The Bill, presented for first reading by the State Minister for Internal Affairs, Gen. David Muhoozi, on Wednesday, April 15, 2026, seeks to regulate how individuals, companies, and organisations receive money or assistance from foreign sources.

State Minister for Internal Affairs, Gen. David Muhoozi. (Credit: Maria Wamala)
Strict limits on foreign funding
Under the proposed law, any person or “agent of a foreigner” would be prohibited from directly or indirectly receiving financial support, donations, loans, or other assistance from a foreign source exceeding sh400 million within 12 months without written approval from the Minister responsible for Internal Affairs.
The Bill treats violations as serious criminal offences. Offenders risk imprisonment of up to 20 years, fines of up to sh2 billion for individuals, and up to sh4 billion for companies. Any funds deemed in excess of the limit would be confiscated by the State.
Mandatory disclosure of foreign funding
The Bill introduces strict disclosure requirements for all recipients of foreign funds. Section 21 requires individuals and entities to submit detailed declarations to the Minister, outlining the source, amount and purpose of any foreign funding received.

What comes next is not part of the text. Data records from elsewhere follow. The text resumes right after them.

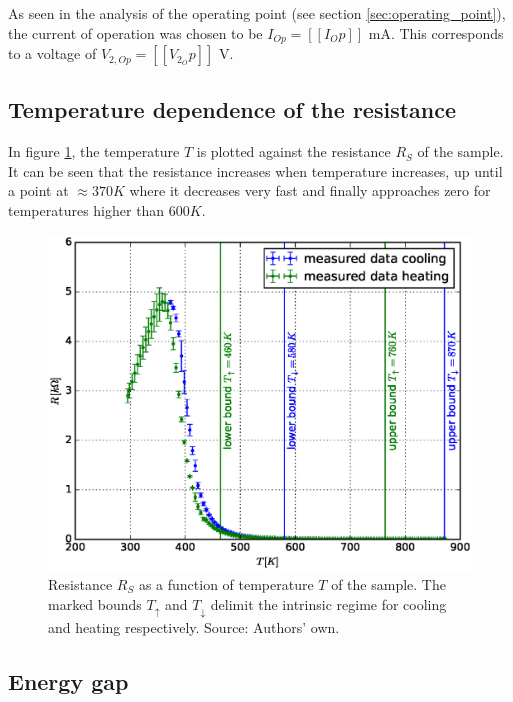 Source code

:\documentclass[a4paper]{article}
\begin{document}
As seen in the analysis of the operating point (see section \ref{sec:operating_point}), the current of operation was chosen to be $I_{Op} = [[I_Op]]$ mA. This corresponds to a voltage of $V_{2,Op} = [[V_2_Op]]$ V.

\subsection{Temperature dependence of the resistance}

In figure \ref{fig:temperature_resistance}, the temperature $T$ is plotted against the resistance $R_S$ of the sample. It can be seen that the resistance increases when temperature increases, up until a point at  $\approx 370 K$ where it decreases very fast and finally approaches zero for temperatures higher than $600 K$.

\begin{figure}[H]
\captionsetup{singlelinecheck=off}
\centering
\includegraphics[width=1.0\textwidth]{plots/temperature_resistance.eps}
\caption[blubb]{Resistance $R_S$ as a function of temperature $T$ of the sample. The marked bounds $T_{\uparrow}$ and $T_{\downarrow}$ delimit the intrinsic regime for cooling and heating respectively. Source: Authors' own.}
\label{fig:temperature_resistance}
\end{figure}

\subsection{Energy gap}
\end{document}
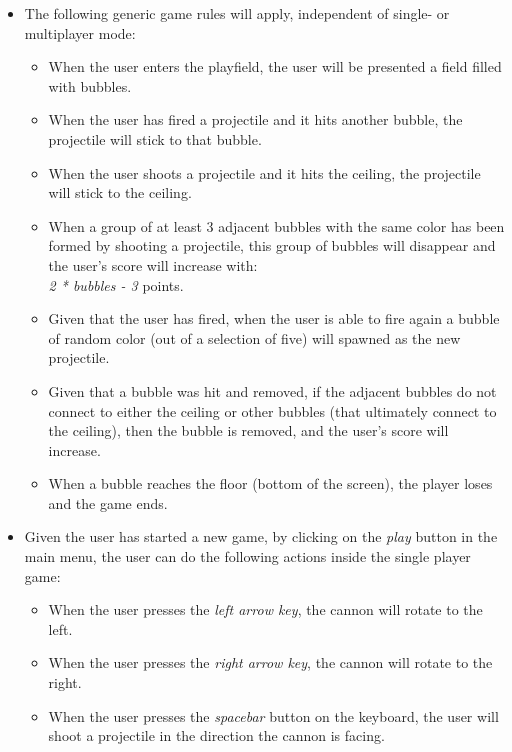 \documentclass[a4paper,11pt]{article}
\begin{document}
\begin{itemize}
  \item The following generic game rules will apply,
        independent of single- or multiplayer mode:
  \begin{itemize}
    \item When the user enters the playfield,
          the user will be presented a field filled with bubbles.
    \item When the user has fired a projectile and it hits another bubble,
          the projectile will stick to that bubble.
    \item When the user shoots a projectile and it hits the ceiling,
          the projectile will stick to the ceiling.
    \item When a group of at least 3 adjacent bubbles with the same color
          has been formed by shooting a projectile,
          this group of bubbles will disappear and the user's score will increase with: \\
          \textit{2 * bubbles - 3} points.
    \item Given that the user has fired,
          when the user is able to fire again a bubble of random color
          (out of a selection of five) will spawned as the new projectile.
    \item Given that a bubble was hit and removed,
          if the adjacent bubbles do not connect to either the ceiling or
          other bubbles (that ultimately connect to the ceiling),
          then the bubble is removed, and the user's score will increase.
    \item When a bubble reaches the floor (bottom of the screen),
          the player loses and the game ends.
  \end{itemize}

  \newpage
  \item Given the user has started a new game,
        by clicking on the \textit{play} button in the main menu,
        the user can do the following actions inside the single player game:
  \begin{itemize}
    \item When the user presses the \textit{left arrow key},
          the cannon will rotate to the left.
    \item When the user presses the \textit{right arrow key},
          the cannon will rotate to the right.
    \item When the user presses the \textit{spacebar} button on the keyboard,
          the user will shoot a projectile in the direction the cannon is facing.
  \end{itemize}


\end{itemize}
\end{document}

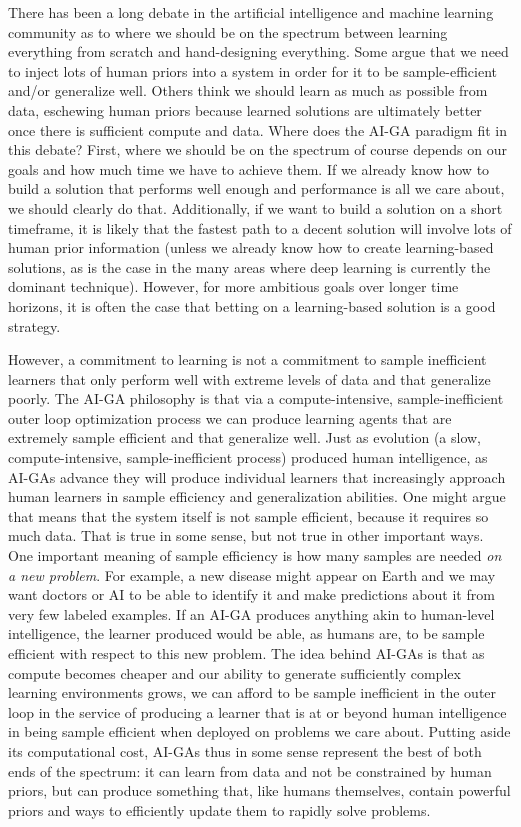 \documentclass{article}
\begin{document}
There has been a long debate in the artificial intelligence and machine learning community as to where we should be on the spectrum between learning everything from scratch and hand-designing everything. Some argue that we need to inject lots of human priors into a system in order for it to be sample-efficient and/or generalize well. Others think we should learn as much as possible from data, eschewing human priors because learned solutions are ultimately better once there is sufficient compute and data. Where does the AI-GA paradigm fit in this debate? First, where we should be on the spectrum of course depends on our goals and how much time we have to achieve them. If we already know how to build a solution that performs well enough and performance is all we care about, we should clearly do that. Additionally, if we want to build a solution on a short timeframe, it is likely that the fastest path to a decent solution will involve lots of human prior information (unless we already know how to create learning-based solutions, as is the case in the many areas where deep learning is currently the dominant technique). However, for more ambitious goals over longer time horizons, it is often the case that betting on a learning-based solution is a good strategy. 

However, a commitment to learning is not a commitment to sample inefficient learners that only perform well with extreme levels of data and that generalize poorly. 
The AI-GA philosophy is that via a compute-intensive, sample-inefficient outer loop optimization process we can produce learning agents that are extremely sample efficient and that generalize well. Just as evolution (a slow, compute-intensive, sample-inefficient process) produced human intelligence, as AI-GAs advance they will produce individual learners that increasingly approach human learners in sample efficiency and generalization abilities. One might argue that means that the system itself is not sample efficient, because it requires so much data. That is true in some sense, but not true in other important ways. One important meaning of sample efficiency is how many samples are needed \emph{on a new problem}. For example, a new disease might appear on Earth and we may want doctors or AI to be able to identify it and make predictions about it from very few labeled examples.  If an AI-GA produces anything akin to human-level intelligence, the learner produced would be able, as humans are, to be sample efficient with respect to this new problem. The idea behind AI-GAs is that as compute becomes cheaper and our ability to generate sufficiently complex learning environments grows, we can afford to be sample inefficient in the outer loop in the service of producing a learner that is at or beyond human intelligence in being sample efficient when deployed on problems we care about. Putting aside its computational cost, AI-GAs thus in some sense represent the best of both ends of the spectrum: it can learn from data and not be constrained by human priors, but can produce something that, like humans themselves, contain powerful priors and ways to efficiently update them to rapidly solve problems. 
\end{document}
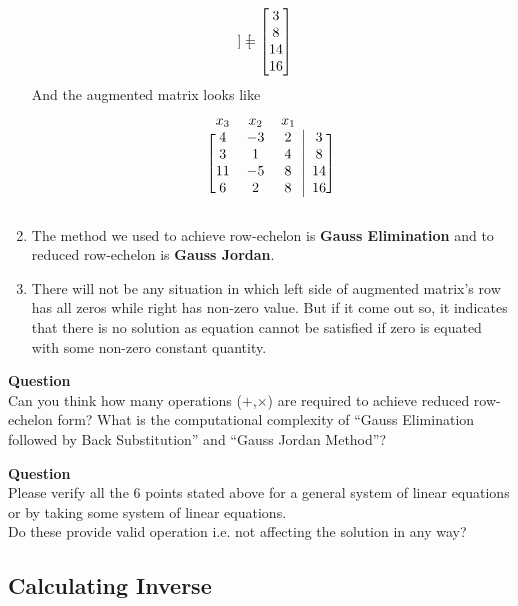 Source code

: \documentclass{article}
\begin{document}
\begin{enumerate}
\[\begin{bmatrix}
        \end{bmatrix} = 
            \begin{bmatrix}
                3\\8\\14\\16
            \end{bmatrix}\\
    \]
    And the augmented matrix looks like
    \[
    \begin{blockarray}{cccc}
        x_3 & x_2 & x_1 && \\
        \begin{block}{[ccc|c]}
        4 & -3 & 2 & 3 \\
        3 & 1 & 4 & 8 \\
        11 & -5 & 8 & 14\\
        6 & 2 & 8 & 16 \\
        \end{block}
        \end{blockarray}
        \]
\item The method we used to achieve row-echelon is \textbf{Gauss Elimination} and to reduced row-echelon is \textbf{Gauss Jordan}.
\item There will not be any situation in which left side of augmented matrix's row has all zeros while right has non-zero value. But if it come out so, it indicates that there is no solution as equation cannot be satisfied if zero is equated with some non-zero constant quantity.
 \end{enumerate}  
 
\textbf{Question}\\
Can you think how many operations ($+$,$\times$) are required to achieve reduced row-echelon form? What is the computational complexity of ``Gauss Elimination followed by Back Substitution'' and ``Gauss Jordan Method''? 

\textbf{Question}\\
Please verify all the 6 points stated above for a general system of linear equations or by taking some system of linear equations.\\
Do these provide valid operation i.e. not affecting the solution in any way?\\

\subsection{Calculating Inverse}
\end{document}
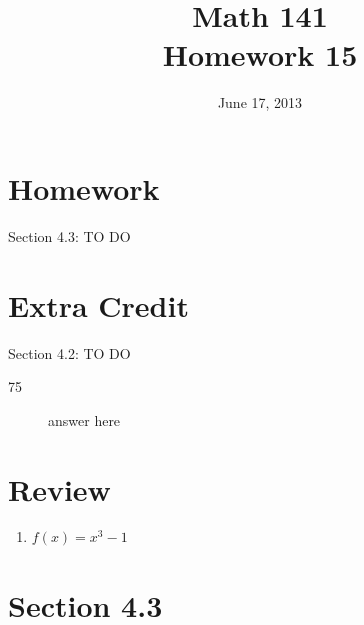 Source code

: \documentclass{exam}
\date{June 17, 2013}
\author{}
\title{Math 141 \\ Homework 15}
\begin{document}
  \maketitle

  \section{Homework}

  Section 4.3: TO DO

 \section{Extra Credit}
  Section 4.2: TO DO

  \ifprintanswers
    \begin{description}
      \item[75]
        answer here
    \end{description}
  \fi

  \section{Review}

  \begin{enumerate}

    \item $f(x) = x^3 - 1$ 

  \end{enumerate}

  \ifprintanswers
    \section{Section 4.3}
\end{document}
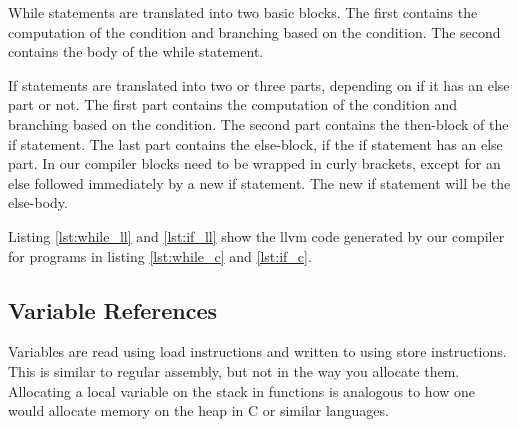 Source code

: While statements are translated into two basic blocks. The first contains the computation of the condition and branching based on the condition. The second contains the body of the while statement.

If statements are translated into two or three parts, depending on if it has an else part or not. The first part contains the computation of the condition and branching based on the condition. The second part contains the then-block of the if statement. The last part contains the else-block, if the if statement has an else part. In our compiler blocks need to be wrapped in curly brackets, except for an else followed immediately by a new if statement. The new if statement will be the else-body.

Listing \ref{lst:while_ll} and \ref{lst:if_ll} show the llvm code generated by our compiler for programs in listing \ref{lst:while_c} and \ref{lst:if_c}.












\subsection{Variable References}

Variables are read using load instructions and written to using store instructions. This is similar to regular assembly, but not in the way you allocate them.
Allocating a local variable on the stack in functions is analogous to how one would allocate memory on the heap in C or similar languages.

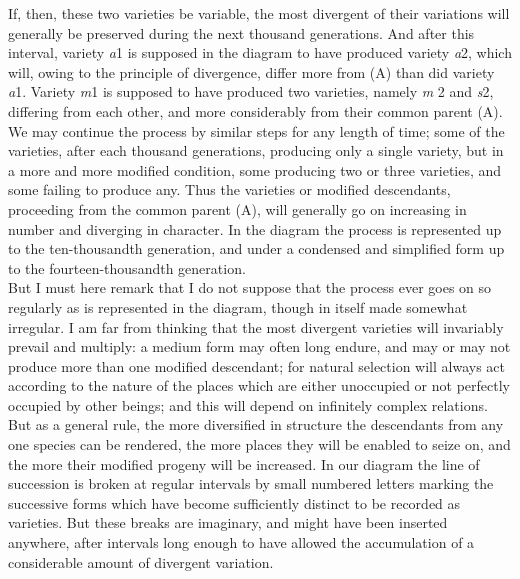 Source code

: \indent If, then, these two varieties be variable, the most divergent of their variations will generally be preserved during the next thousand generations. And after this interval, variety \emph{a}1 is supposed in the diagram to have produced variety \emph{a}2, which will, owing to the principle of divergence, differ more from (A) than did variety \emph{a}1.  Variety \emph{m}1 is supposed to have produced two varieties, namely \emph{m} 2 and \emph{s}2, differing from each other, and more considerably from their common parent (A). We may continue the process by similar steps for any length of time; some of the varieties, after each thousand generations, producing only a single variety, but in a more and more modified condition, some producing two or three varieties, and some failing to produce any. Thus the varieties or modified descendants, proceeding from the common parent (A), will generally go on increasing in number and diverging in character. In the diagram the process is represented up to the ten-thousandth generation, and under a condensed and simplified form up to the fourteen-thousandth generation. \\
\indent But I must here remark that I do not suppose that the process ever goes on so regularly as is represented in the diagram, though in itself made somewhat irregular.  I am far from thinking that the most divergent varieties will invariably prevail and multiply: a medium form may often long endure, and may or may not produce more than one modified descendant; for natural selection will always act according to the nature of the places which are either unoccupied or not perfectly occupied by other beings; and this will depend on infinitely complex relations. But as a general rule, the more diversified in structure the descendants from any one species can be rendered, the more places they will be enabled to seize on, and the more their modified progeny will be increased. In our diagram the line of succession is broken at regular intervals by small numbered letters marking the successive forms which have become sufficiently distinct to be recorded as varieties.  But these breaks are imaginary, and might have been inserted anywhere, after intervals long enough to have allowed the accumulation of a considerable amount of divergent variation. \\
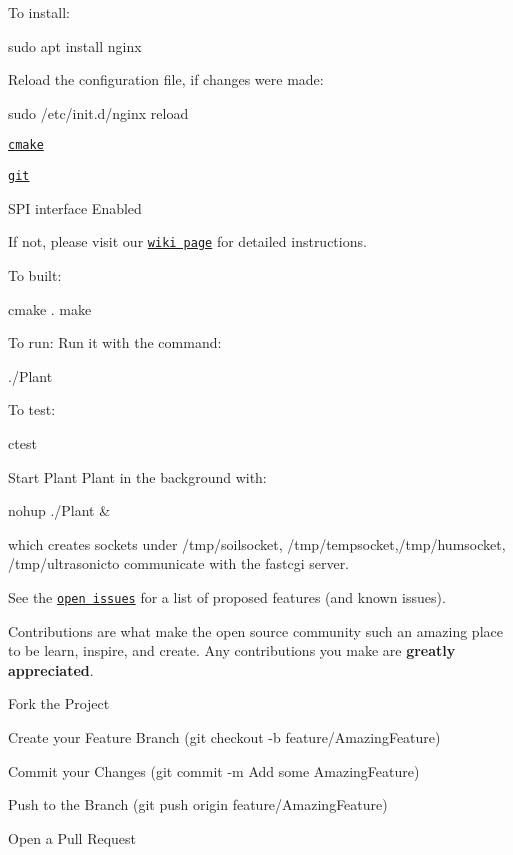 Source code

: To install\+: 
\begin{DoxyCode}
sudo apt install nginx
\end{DoxyCode}
 Reload the configuration file, if changes were made\+: 
\begin{DoxyCode}
sudo /etc/init.d/nginx reload
\end{DoxyCode}

\begin{DoxyItemize}
\item \href{https://cmake.org/}{\tt cmake}
\item \href{https://git-scm.com/}{\tt git}
\item S\+PI interface Enabled
\end{DoxyItemize}

If not, please visit our \href{https://github.com/atuatohu/Plant-o-Matic/wiki/Installation-guide}{\tt wiki page} for detailed instructions.

To built\+: 
\begin{DoxyCode}
cmake . 
make
\end{DoxyCode}
 To run\+: Run it with the command\+: 
\begin{DoxyCode}
./Plant
\end{DoxyCode}
 To test\+: 
\begin{DoxyCode}
ctest
\end{DoxyCode}
 

Start Plant {\ttfamily Plant} in the background with\+: 
\begin{DoxyCode}
nohup ./Plant &
\end{DoxyCode}
 which creates sockets under {\ttfamily /tmp/soilsocket}, {\ttfamily /tmp/tempsocket},{\ttfamily /tmp/humsocket}, {\ttfamily /tmp/ultrasonic}to communicate with the fastcgi server.

See the \href{https://github.com/atuatohu/Plant-o-Matic/issues}{\tt open issues} for a list of proposed features (and known issues).

Contributions are what make the open source community such an amazing place to be learn, inspire, and create. Any contributions you make are {\bfseries greatly appreciated}.


\begin{DoxyEnumerate}
\item Fork the Project
\item Create your Feature Branch ({\ttfamily git checkout -\/b feature/\+Amazing\+Feature})
\item Commit your Changes ({\ttfamily git commit -\/m \textquotesingle{}Add some Amazing\+Feature\textquotesingle{}})
\item Push to the Branch ({\ttfamily git push origin feature/\+Amazing\+Feature})
\item Open a Pull Request
\end{DoxyEnumerate}

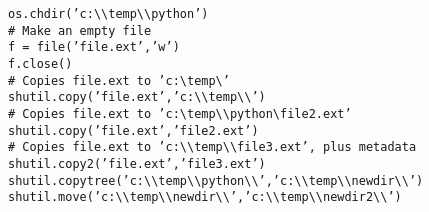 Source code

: \documentclass[KSmain.tex]{subfiles}
\begin{document}
\begin{framed}
	\begin{verbatim}
os.chdir(’c:\\temp\\python’)
# Make an empty file
f = file(’file.ext’,’w’)
f.close()
# Copies file.ext to ’c:\temp\’
shutil.copy(’file.ext’,’c:\\temp\\’)
# Copies file.ext to ’c:\temp\\python\file2.ext’
shutil.copy(’file.ext’,’file2.ext’)
# Copies file.ext to ’c:\\temp\\file3.ext’, plus metadata
shutil.copy2(’file.ext’,’file3.ext’)
shutil.copytree(’c:\\temp\\python\\’,’c:\\temp\\newdir\\’)
shutil.move(’c:\\temp\\newdir\\’,’c:\\temp\\newdir2\\’)

\end{verbatim}
\end{framed}
\end{document}
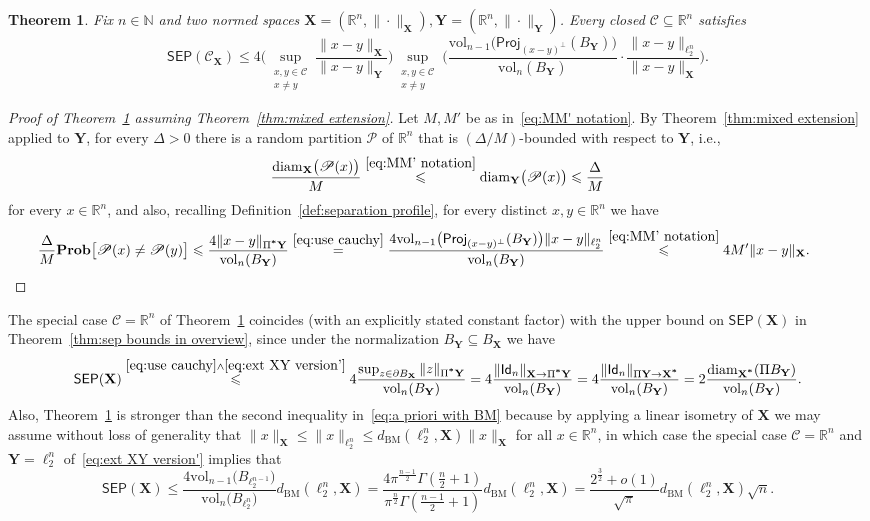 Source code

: \documentclass[11pt,reqno]{amsart}
\renewcommand{\le}{\leqslant}
\newcommand{\diam}{\mathrm{diam}}
\newcommand{\proj}{\mathsf{Proj}}
\newcommand{\X}{\mathbf X}
\newcommand{\Y}{\mathbf Y}
\newcommand{\R}{\mathbb R}
\newtheorem{theorem}{Theorem}
\theoremstyle{remark}
\newcommand{\Id}{\mathsf{Id}}
\renewcommand{\subset}{\subseteq}
\newcommand{\N}{\mathbb N}
\newcommand{\BM}{\mathrm{BM}}
\renewcommand{\Pr}{\mathbf{Prob}}
\newcommand{\sub}{\mathscr{C}}
\newcommand{\vol}{\mathrm{vol}}
\renewcommand{\1}{\mathbf 1}
\newcommand{\Part}{\mathscr{P}}
\newcommand{\sep}{\mathsf{SEP}}
\begin{document}
\begin{theorem}\label{thm:sep volume ratio-intro}Fix $n\in \N$ and two normed spaces $\X=(\R^n,\|\cdot\|_{\X}), \Y=(\R^n,\|\cdot\|_{\Y})$.  Every closed  $\sub\subset \R^n$ satisfies
\begin{equation}\label{eq:ext XY version'}
\sep(\sub_{\X})\le 4\bigg( \sup_{\substack{x,y\in \sub\\x\neq y}}\frac{\|x-y\|_{\X}}{\|x-y\|_{\Y}}\bigg)\sup_{\substack{x,y\in \sub\\x\neq y}} \bigg(\frac{\vol_{n-1}\big(\proj_{(x-y)^\perp}(B_{\Y})\big)}{\vol_n(B_{\Y})}\cdot \frac{\|x-y\|_{\ell_2^n}}{\|x-y\|_{\X}}\bigg).
\end{equation}
\end{theorem}

\begin{proof}[Proof of Theorem~\ref{thm:sep volume ratio-intro}  assuming Theorem~\ref{thm:mixed extension}] Let $M,M'$ be as in~\eqref{eq:MM' notation}. By Theorem~\ref{thm:mixed extension} applied to $\Y$, for every $\Delta>0$ there is a random partition $\Part$ of $\R^n$ that is $(\Delta/M)$-bounded with respect to $\Y$, i.e.,
$$
\frac{\diam_\X\big(\Part(x)\big)}{M}\stackrel{\eqref{eq:MM' notation}}{\le} \diam_\Y\big(\Part(x)\big)\le \frac{\Delta}{M}
$$
for every $x\in \R^n$, and also, recalling Definition~\ref{def:separation profile}, for every distinct  $x,y\in \R^n$ we have
\begin{equation*}
\frac{\Delta}{M}\Pr\big[\Part(x)\neq\Part(y)\big]\le  \frac{4\|x-y\|_{\Pi^{\textbf *}\Y}}{\vol_n(B_\Y)}\stackrel{\eqref{eq:use cauchy}}{=}\frac{4\vol_{n-1}\big(\proj_{(x-y)^\perp}(B_{\Y})\big)\|x-y\|_{\ell_2^n}}{\vol_n(B_{\Y})}\stackrel{\eqref{eq:MM' notation}}{\le} 4M'\|x-y\|_\X.\tag*{\qedhere}
\end{equation*}
\end{proof}


The special case $\sub=\R^n$ of Theorem~\ref{thm:sep volume ratio-intro}  coincides (with an explicitly stated constant factor) with the upper bound on $\sep(\X)$ in Theorem~\ref{thm:sep bounds in overview}, since under the normalization  $B_\Y\subset B_\X$ we have
$$
\sep(\X)\stackrel{\eqref{eq:use cauchy}\wedge \eqref{eq:ext XY version'}}{\le }4\frac{\sup_{z\in \partial B_{\X}}\|z\|_{\Pi^{\textbf *}\Y}}{\vol_n(B_\Y)}=4\frac{\|\Id_n\|_{\X\to\Pi^{\textbf *}\Y}}{\vol_n(B_\Y)}=4\frac{\|\Id_n\|_{\Pi\Y\to \X^{\textbf *}}}{\vol_n(B_\Y)}=2\frac{\diam_{\X^{\textbf *}}(\Pi B_\Y)}{\vol_n(B_\Y)}.
$$
Also, Theorem~\ref{thm:sep volume ratio-intro} is stronger than the second inequality in~\eqref{eq:a priori with BM} because by applying a linear isometry of  $\X$ we may assume without loss of generality that $\|x\|_{\X}\le \|x\|_{\ell_2^n}\le d_{\BM}(\ell_2^n,\X)\|x\|_{\X}$ for all $x\in \R^n$, in which case the special case $\sub=\R^n$ and $\Y=\ell_2^n$ of~\eqref{eq:ext XY version'} implies that
$$
\sep(\X)\le \frac{4\vol_{n-1}\big(B_{\ell_2^{n-1}}\big)}{\vol_n\big(B_{\ell_2^n}\big)}d_{\BM}(\ell_2^n,\X)= \frac{4\pi^{\frac{n-1}{2}}\Gamma\left(\frac{n}{2}+1\right)}{\pi^{\frac{n}{2}}\Gamma\left(\frac{n-1}{2}+1\right)} d_{\BM}(\ell_2^n,\X)=\frac{2^\frac32+o(1)}{\sqrt{\pi}} d_{\BM}(\ell_2^n,\X)\sqrt{n}.
$$
\end{document}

It further provides that such declarations will not be confidential and may be accessed by the public upon payment of a prescribed fee, a measure the Government says is aimed at promoting transparency and public scrutiny.
Failure to provide accurate information attracts penalties of up to five years in prison or fines of sh1.4 million.
Criminalising “disruptive funding”
One of the contentious provisions is Section 23, which criminalises what the Bill describes as “disruptive funding.” This refers to funds intended to destabilise government, influence political processes, or threaten national security.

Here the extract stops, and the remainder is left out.